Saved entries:
....................

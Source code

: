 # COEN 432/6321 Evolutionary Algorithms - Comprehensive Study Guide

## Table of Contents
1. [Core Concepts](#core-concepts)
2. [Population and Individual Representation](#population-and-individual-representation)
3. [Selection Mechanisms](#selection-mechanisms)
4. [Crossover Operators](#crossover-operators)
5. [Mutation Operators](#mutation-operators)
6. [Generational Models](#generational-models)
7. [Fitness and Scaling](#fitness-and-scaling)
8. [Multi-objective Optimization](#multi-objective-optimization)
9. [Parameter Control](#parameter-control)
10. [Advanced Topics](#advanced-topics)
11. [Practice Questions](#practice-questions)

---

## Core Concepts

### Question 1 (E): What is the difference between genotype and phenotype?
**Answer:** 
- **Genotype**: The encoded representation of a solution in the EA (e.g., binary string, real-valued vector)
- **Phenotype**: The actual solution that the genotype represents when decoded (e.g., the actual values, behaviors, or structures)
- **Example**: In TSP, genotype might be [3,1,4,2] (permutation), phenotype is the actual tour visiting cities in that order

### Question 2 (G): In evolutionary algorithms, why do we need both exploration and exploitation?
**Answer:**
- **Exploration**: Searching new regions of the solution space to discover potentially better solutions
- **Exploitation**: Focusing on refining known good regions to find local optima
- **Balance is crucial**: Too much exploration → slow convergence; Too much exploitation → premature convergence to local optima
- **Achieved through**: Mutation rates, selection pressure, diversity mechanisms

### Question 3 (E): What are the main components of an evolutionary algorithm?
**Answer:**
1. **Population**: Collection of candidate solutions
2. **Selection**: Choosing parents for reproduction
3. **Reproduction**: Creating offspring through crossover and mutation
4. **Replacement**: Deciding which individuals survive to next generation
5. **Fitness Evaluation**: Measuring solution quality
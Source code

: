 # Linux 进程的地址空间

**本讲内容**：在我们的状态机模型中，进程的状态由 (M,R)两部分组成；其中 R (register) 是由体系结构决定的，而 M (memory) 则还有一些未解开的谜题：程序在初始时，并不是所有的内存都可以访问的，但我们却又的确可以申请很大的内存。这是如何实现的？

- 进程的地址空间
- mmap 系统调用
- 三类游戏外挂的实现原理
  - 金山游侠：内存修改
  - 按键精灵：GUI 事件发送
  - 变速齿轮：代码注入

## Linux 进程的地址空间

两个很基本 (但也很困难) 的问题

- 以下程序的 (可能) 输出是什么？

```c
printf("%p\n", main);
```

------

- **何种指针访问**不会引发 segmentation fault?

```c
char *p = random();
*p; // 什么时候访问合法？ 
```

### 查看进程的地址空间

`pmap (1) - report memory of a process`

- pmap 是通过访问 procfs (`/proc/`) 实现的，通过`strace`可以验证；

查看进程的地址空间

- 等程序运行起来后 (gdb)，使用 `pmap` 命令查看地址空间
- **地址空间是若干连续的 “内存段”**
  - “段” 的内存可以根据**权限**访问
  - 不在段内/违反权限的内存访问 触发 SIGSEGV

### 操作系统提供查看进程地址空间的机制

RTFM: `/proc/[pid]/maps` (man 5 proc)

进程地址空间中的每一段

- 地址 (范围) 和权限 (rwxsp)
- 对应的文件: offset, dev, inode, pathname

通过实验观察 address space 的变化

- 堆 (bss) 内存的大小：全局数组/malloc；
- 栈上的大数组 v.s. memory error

....................

== What you will do ==
What you give back should be exactly the lines of the entries above from the one containing "- 变速齿轮：代码注入" to the end, and nothing more.

== Solution for this task ==
  - 变速齿轮：代码注入

## Linux 进程的地址空间

两个很基本 (但也很困难) 的问题

- 以下程序的 (可能) 输出是什么？

```c
printf("%p\n", main);
```

------

- **何种指针访问**不会引发 segmentation fault?

```c
char *p = random();
*p; // 什么时候访问合法？ 
```

### 查看进程的地址空间

`pmap (1) - report memory of a process`

- pmap 是通过访问 procfs (`/proc/`) 实现的，通过`strace`可以验证；

查看进程的地址空间

- 等程序运行起来后 (gdb)，使用 `pmap` 命令查看地址空间
- **地址空间是若干连续的 “内存段”**
  - “段” 的内存可以根据**权限**访问
  - 不在段内/违反权限的内存访问 触发 SIGSEGV

### 操作系统提供查看进程地址空间的机制

RTFM: `/proc/[pid]/maps` (man 5 proc)

进程地址空间中的每一段

- 地址 (范围) 和权限 (rwxsp)
- 对应的文件: offset, dev, inode, pathname

通过实验观察 address space 的变化

- 堆 (bss) 内存的大小：全局数组/malloc；
- 栈上的大数组 v.s. memory error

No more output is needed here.